Shanan's choice

The Knesset’s newest member raises some eyebrows

Shakib Shanan brings the number of non-Jewish MKs to 15. But is he bringing anything else to the table?

Raphael Ahren is a former diplomatic correspondent at The Times of Israel.

Incoming MK Shakib Shanan (photo credit: Yossi Zamir/Flash90)
Incoming MK Shakib Shanan (photo credit: Yossi Zamir/Flash90)

Many people celebrated the fact that Shakib Shanan, who was sworn in to the Knesset on Wednesday, will bring the number of non-Jewish lawmakers up to a record 15. The Jewish state once again proves its diversity and openness, they cheered.

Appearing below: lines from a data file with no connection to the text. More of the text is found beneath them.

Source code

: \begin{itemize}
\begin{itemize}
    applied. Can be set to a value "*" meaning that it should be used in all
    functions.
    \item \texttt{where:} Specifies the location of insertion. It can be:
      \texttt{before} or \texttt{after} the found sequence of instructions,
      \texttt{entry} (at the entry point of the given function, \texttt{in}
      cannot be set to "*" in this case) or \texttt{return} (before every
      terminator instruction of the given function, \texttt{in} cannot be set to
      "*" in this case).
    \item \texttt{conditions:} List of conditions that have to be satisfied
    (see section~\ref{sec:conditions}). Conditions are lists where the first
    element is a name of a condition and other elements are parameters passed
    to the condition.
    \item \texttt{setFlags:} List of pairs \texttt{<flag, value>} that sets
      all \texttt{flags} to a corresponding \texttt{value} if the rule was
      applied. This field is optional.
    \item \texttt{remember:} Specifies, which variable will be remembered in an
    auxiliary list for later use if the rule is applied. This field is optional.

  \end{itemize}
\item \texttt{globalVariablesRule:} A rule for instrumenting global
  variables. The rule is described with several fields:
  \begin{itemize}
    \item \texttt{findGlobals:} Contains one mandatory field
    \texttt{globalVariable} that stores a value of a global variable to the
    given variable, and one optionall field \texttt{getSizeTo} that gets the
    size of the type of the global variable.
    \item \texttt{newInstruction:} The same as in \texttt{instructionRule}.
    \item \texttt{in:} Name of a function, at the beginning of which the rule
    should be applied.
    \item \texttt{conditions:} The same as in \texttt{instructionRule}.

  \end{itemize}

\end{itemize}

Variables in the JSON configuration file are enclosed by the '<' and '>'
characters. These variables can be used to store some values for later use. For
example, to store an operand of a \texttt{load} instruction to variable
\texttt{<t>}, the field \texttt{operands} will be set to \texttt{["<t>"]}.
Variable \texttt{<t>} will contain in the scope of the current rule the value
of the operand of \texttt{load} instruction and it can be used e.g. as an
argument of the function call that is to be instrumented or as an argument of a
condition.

“He’s the fifth Druze in the current Knesset; this is a wonderful news for the Druze community, which is known for contributing so much to the state,” said MK Einat Wilf, who chairs the Independence party’s Knesset faction that Shanan is about to join. “He seems every eager to join the hard work in the Knesset.”

Shanan, 51, replaces Home Front Defense Minister Matan Vilnai, who handed in his resignation this week to become Israel’s next ambassador to China.

But in some parts of Israel’s political establishment, Shanan’s appointment raised eyebrows. Firstly, people were surprised at his decision to join the Independence, or Atzmaut, party, which Defense Minister Ehud Barak founded after breaking away from Labor. Shanan enters the Knesset because he was the next in line on the Labor list – but a relatively new Knesset regulation stipulates that if a faction splits, an incoming lawmaker may choose which of the groups he or she wants to join.

“He’s a longtime loyalist of Ehud Barak so it’s just natural he joined us,” Wilf said.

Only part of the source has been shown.